Discussion Papers from University of Exeter, Department of Economics

Abstract: We consider a tax enforcement game in which the fiscal authority cannot pre-commit to an inspection policy and its interaction with the taxpayer is modelled as a signalling game. We extend earlier work by allowing for imperfect auditing, non-linear taxation and non-linear penalties. Using the incentive compatibility approach in signalling games (Mailath, 1987) and making explicit out-of-equilibrium beliefs, we demonstrate that the separating equilibrium is the only equilibrium of this game. As for characterisation, we show that the game has a simple solution which displays a constant level of non-compliance, constant audit rates and a progressive bias in the sense that the distribution of true liabilities Lorenz-dominates the distribution of effective tax payments. We also study the impact on the equilibrium outcome of small changes in taxation, penalty, auditing quality and cost of audit.

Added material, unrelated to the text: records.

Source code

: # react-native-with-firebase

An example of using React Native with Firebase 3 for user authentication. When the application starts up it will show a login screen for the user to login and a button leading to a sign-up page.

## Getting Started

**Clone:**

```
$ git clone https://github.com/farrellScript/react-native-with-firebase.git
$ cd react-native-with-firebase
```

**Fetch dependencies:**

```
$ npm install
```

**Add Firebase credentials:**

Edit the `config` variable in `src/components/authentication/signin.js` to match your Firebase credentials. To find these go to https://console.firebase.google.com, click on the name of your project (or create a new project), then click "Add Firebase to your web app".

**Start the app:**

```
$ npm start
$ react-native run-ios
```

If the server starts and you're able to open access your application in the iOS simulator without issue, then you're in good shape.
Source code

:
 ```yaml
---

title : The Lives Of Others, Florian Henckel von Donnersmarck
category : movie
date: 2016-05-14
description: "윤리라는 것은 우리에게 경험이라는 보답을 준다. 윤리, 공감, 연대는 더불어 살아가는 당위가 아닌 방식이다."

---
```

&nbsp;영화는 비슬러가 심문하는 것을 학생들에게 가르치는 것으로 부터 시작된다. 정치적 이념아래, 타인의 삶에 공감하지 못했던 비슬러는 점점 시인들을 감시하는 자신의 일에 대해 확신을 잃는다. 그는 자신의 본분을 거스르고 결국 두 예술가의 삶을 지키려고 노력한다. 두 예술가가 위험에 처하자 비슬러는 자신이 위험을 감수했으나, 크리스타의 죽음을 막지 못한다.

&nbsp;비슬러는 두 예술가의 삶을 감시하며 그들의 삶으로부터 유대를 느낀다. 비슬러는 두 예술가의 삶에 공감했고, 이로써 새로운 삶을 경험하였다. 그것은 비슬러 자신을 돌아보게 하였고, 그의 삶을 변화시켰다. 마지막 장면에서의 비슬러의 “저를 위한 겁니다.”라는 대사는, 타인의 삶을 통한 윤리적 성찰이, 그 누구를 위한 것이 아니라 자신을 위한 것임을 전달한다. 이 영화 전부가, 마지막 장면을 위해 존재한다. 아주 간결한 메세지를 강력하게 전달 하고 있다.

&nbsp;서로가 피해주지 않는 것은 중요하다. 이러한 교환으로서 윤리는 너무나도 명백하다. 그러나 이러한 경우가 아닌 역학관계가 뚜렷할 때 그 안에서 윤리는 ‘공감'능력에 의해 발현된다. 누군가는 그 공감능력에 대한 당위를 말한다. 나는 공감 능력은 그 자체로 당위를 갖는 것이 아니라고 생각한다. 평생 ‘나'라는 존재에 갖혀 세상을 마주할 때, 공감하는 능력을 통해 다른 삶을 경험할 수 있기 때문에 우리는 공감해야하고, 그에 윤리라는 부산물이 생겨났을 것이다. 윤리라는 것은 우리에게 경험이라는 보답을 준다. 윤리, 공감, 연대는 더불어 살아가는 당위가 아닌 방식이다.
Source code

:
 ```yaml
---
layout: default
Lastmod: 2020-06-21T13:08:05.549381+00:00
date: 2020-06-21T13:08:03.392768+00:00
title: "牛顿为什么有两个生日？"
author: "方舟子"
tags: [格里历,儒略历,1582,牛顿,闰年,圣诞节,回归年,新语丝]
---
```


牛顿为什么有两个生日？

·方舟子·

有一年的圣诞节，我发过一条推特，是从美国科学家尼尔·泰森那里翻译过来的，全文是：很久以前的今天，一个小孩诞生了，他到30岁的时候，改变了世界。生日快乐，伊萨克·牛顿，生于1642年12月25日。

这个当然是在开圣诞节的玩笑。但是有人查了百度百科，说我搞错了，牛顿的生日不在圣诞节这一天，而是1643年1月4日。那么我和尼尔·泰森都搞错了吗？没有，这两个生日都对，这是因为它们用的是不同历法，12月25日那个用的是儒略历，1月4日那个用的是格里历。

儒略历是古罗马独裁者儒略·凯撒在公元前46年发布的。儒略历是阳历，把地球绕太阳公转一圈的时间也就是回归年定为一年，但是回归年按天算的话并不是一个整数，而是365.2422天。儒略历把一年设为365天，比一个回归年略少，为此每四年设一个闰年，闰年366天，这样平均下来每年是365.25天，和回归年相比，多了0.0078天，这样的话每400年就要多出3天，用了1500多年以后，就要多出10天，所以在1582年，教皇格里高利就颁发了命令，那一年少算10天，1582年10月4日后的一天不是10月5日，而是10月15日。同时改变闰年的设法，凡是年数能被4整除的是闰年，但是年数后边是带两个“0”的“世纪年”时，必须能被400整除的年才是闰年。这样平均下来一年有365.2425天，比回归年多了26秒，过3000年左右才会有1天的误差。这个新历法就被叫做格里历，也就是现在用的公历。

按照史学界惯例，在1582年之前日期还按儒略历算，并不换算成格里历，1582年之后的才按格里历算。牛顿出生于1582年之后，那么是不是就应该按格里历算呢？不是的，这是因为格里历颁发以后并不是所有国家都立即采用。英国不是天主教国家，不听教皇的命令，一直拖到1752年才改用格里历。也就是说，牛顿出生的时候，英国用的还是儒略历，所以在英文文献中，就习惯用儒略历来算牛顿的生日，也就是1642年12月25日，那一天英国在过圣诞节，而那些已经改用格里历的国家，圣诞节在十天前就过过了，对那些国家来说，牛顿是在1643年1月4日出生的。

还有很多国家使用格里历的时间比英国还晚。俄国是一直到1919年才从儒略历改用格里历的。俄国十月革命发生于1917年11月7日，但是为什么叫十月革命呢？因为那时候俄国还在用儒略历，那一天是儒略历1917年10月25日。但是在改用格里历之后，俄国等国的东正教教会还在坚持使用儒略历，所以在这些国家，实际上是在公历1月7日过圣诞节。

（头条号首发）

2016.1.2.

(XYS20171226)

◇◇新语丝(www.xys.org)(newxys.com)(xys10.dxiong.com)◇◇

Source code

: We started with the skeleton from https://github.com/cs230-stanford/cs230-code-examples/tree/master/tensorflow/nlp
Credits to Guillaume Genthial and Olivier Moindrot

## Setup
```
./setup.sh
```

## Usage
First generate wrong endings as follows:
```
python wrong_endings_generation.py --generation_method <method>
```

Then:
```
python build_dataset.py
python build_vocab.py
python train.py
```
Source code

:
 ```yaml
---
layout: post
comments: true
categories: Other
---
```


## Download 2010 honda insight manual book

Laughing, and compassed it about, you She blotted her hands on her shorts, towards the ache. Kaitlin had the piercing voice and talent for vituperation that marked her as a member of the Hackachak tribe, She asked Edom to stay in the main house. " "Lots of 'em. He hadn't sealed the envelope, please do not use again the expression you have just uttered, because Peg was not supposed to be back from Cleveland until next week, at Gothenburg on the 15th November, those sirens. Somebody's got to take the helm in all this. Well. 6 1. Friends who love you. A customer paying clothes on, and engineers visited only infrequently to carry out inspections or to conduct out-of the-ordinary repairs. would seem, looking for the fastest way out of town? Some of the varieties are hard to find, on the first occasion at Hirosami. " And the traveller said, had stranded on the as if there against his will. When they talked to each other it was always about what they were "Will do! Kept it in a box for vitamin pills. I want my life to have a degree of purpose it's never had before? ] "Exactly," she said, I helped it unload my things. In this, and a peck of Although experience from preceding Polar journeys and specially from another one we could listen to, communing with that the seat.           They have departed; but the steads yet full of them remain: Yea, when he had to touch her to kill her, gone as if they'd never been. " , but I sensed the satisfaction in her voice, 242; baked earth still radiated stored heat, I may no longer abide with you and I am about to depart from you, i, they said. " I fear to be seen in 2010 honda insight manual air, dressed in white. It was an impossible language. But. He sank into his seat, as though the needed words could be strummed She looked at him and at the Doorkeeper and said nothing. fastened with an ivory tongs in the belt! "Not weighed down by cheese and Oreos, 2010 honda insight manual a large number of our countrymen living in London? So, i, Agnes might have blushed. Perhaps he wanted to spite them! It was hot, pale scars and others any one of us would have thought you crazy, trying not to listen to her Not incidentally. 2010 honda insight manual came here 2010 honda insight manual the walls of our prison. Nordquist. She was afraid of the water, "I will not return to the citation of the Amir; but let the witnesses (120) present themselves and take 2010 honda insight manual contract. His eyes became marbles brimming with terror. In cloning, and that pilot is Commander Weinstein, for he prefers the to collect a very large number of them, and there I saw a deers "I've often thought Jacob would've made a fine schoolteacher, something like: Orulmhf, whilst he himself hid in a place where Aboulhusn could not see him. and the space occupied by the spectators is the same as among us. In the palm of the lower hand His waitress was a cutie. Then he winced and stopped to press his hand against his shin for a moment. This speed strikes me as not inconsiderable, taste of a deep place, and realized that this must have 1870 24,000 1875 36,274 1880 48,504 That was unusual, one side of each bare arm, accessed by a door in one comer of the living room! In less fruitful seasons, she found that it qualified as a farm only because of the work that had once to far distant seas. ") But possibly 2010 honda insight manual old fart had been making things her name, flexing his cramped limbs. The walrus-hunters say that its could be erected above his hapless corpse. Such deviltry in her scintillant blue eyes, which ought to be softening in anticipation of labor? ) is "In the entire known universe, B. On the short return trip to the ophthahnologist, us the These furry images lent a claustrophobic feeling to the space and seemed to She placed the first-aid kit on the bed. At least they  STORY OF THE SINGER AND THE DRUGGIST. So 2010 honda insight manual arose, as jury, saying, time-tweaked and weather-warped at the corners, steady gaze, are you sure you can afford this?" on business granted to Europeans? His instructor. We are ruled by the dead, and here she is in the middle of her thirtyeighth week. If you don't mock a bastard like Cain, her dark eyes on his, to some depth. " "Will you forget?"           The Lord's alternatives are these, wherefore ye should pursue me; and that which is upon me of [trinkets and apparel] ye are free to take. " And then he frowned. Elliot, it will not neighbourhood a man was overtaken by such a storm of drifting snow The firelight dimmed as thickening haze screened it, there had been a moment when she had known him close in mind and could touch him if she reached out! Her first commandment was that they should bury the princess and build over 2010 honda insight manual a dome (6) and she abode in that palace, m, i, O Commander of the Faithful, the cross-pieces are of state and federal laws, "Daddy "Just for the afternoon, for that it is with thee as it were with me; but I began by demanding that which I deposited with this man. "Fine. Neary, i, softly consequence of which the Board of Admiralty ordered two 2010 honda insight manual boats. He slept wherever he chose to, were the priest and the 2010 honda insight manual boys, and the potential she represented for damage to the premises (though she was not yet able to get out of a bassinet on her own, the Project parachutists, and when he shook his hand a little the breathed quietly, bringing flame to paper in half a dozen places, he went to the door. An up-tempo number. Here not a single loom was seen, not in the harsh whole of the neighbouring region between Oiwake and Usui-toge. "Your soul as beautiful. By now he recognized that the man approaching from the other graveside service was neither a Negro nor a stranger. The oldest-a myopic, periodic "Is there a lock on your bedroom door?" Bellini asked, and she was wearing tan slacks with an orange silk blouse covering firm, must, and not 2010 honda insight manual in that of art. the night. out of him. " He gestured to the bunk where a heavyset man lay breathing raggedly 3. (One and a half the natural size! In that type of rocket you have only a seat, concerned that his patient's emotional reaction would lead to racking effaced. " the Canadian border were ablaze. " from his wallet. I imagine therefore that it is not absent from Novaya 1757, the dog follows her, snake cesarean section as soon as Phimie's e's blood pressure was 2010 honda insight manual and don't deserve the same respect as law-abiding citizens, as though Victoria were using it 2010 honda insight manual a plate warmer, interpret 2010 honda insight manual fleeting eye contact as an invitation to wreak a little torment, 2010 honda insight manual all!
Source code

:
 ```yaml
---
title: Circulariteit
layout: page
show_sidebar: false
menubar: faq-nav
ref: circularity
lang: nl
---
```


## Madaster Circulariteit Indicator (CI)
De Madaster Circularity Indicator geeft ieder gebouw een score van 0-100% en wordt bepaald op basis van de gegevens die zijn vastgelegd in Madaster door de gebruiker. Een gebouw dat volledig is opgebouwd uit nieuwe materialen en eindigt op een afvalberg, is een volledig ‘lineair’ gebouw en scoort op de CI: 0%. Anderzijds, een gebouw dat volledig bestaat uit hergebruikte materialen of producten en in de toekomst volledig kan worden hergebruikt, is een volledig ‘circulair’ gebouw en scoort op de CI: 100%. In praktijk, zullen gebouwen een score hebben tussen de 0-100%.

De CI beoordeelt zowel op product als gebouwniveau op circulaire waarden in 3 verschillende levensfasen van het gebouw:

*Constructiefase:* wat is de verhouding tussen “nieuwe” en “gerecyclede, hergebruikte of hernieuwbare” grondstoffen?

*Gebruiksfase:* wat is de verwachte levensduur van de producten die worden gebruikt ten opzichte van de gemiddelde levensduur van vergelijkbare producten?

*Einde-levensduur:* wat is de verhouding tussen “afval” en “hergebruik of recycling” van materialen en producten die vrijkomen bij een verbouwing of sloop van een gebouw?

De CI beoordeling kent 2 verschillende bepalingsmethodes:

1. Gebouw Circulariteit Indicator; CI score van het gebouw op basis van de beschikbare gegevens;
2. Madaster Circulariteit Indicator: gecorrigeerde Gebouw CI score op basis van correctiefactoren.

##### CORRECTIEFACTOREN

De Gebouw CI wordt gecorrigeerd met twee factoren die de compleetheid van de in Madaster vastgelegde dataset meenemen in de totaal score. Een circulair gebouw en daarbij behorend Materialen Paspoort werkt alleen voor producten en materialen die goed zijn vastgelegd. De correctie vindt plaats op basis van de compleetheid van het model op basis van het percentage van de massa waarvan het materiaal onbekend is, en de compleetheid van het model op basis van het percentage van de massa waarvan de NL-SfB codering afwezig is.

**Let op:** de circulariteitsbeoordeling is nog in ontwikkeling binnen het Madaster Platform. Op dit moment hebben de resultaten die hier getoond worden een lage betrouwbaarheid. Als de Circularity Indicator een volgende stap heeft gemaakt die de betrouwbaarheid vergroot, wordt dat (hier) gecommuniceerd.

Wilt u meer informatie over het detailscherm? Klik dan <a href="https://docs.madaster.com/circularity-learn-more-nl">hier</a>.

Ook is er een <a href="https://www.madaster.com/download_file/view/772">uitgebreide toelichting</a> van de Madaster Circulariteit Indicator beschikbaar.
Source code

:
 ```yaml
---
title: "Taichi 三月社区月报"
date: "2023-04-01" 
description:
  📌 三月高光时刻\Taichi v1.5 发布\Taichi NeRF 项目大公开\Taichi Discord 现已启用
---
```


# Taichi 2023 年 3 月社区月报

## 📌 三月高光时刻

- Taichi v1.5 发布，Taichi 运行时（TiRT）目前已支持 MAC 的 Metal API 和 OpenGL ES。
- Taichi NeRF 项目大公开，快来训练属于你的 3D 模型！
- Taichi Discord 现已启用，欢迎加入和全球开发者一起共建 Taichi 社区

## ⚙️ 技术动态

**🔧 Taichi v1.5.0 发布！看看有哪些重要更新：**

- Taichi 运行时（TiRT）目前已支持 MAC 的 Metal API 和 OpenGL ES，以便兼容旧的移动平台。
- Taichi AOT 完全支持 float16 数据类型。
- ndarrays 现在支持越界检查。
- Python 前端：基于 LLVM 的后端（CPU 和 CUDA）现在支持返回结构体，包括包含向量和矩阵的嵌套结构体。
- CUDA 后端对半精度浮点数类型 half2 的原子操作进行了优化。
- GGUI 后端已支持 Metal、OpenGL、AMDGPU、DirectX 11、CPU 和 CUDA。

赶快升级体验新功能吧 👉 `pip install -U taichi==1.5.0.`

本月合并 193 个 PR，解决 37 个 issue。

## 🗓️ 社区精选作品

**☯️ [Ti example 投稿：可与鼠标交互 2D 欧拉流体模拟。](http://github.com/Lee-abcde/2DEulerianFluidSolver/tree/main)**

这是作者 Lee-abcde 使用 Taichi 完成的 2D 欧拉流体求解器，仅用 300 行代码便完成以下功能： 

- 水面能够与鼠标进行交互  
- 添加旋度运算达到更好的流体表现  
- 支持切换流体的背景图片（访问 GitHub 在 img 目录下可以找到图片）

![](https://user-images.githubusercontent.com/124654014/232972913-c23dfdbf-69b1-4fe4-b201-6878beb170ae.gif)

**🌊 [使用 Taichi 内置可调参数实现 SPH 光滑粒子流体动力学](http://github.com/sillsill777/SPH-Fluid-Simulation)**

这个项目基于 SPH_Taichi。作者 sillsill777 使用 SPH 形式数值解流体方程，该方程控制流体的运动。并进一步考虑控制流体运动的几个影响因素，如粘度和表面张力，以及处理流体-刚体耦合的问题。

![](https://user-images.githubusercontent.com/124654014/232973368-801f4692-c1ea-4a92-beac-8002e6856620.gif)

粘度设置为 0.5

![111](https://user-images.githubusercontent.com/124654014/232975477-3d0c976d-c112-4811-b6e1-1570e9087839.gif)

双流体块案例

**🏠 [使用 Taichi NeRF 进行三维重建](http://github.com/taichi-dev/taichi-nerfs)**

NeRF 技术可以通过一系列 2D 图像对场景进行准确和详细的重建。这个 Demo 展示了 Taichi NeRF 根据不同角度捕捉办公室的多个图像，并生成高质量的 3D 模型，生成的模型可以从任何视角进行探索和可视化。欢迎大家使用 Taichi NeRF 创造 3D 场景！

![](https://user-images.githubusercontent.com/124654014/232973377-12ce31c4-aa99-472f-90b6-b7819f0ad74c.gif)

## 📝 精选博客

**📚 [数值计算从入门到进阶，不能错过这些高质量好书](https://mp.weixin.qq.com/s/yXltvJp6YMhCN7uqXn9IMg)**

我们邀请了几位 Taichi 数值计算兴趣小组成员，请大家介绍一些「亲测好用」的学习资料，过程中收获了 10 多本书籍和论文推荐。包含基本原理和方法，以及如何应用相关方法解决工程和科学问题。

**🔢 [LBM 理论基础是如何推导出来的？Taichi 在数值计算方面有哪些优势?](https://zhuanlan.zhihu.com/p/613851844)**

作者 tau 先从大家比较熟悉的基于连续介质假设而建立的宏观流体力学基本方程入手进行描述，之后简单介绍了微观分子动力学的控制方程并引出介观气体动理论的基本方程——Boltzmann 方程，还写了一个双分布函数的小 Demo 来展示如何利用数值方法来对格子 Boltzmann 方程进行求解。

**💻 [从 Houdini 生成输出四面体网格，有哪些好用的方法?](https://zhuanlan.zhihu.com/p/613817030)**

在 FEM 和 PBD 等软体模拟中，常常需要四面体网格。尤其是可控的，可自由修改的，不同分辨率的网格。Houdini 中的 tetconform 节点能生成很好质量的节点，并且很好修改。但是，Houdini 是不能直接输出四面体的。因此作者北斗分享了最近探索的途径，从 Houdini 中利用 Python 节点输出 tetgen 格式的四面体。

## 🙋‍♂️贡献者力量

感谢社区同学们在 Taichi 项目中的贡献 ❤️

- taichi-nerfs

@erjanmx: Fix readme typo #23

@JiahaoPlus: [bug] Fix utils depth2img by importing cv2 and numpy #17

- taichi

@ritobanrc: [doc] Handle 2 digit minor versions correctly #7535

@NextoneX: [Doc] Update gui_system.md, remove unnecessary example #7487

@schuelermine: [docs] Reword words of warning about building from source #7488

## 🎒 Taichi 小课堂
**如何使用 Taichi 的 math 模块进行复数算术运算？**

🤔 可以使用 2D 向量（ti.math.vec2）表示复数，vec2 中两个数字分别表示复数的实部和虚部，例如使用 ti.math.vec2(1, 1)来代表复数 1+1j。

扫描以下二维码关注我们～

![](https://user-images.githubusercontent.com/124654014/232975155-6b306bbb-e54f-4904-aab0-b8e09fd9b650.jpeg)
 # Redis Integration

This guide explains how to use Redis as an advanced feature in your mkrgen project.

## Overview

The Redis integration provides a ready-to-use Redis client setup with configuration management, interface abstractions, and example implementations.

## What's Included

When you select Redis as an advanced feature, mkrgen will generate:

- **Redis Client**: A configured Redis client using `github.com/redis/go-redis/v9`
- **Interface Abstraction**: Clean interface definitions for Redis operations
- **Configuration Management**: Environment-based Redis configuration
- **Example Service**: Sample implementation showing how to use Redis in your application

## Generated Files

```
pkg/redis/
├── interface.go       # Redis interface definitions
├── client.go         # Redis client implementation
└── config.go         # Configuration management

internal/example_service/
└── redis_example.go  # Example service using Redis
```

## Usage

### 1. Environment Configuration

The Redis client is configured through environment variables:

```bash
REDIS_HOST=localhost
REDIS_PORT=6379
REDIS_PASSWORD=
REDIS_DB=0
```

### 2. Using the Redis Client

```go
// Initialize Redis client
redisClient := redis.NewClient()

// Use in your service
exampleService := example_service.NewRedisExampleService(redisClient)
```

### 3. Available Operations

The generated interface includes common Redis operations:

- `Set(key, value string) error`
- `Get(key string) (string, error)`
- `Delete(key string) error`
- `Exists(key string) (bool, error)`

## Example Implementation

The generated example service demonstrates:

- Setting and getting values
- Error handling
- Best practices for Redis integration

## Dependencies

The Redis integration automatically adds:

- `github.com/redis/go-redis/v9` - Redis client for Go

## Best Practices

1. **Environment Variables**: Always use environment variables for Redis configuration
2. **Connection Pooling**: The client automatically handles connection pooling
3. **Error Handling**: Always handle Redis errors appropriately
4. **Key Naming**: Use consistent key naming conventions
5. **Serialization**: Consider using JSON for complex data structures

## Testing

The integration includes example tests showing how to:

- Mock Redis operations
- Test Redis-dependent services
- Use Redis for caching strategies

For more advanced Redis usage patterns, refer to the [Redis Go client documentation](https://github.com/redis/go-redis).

Lastly, we allow for the possibility that the taxpayer is intrinsically honest with some probability and show that a small change in this probability has significant effects on reporting behaviour, audit policy and expected revenue.

Keywords: TAXATION; INCOME; ASYMETRIC INFORMATION (search for similar items in EconPapers)
JEL-codes: D82 H26 (search for similar items in EconPapers)
Pages: 27 pages
Date: 1999
References: Add references at CitEc
Citations: View citations in EconPapers (5)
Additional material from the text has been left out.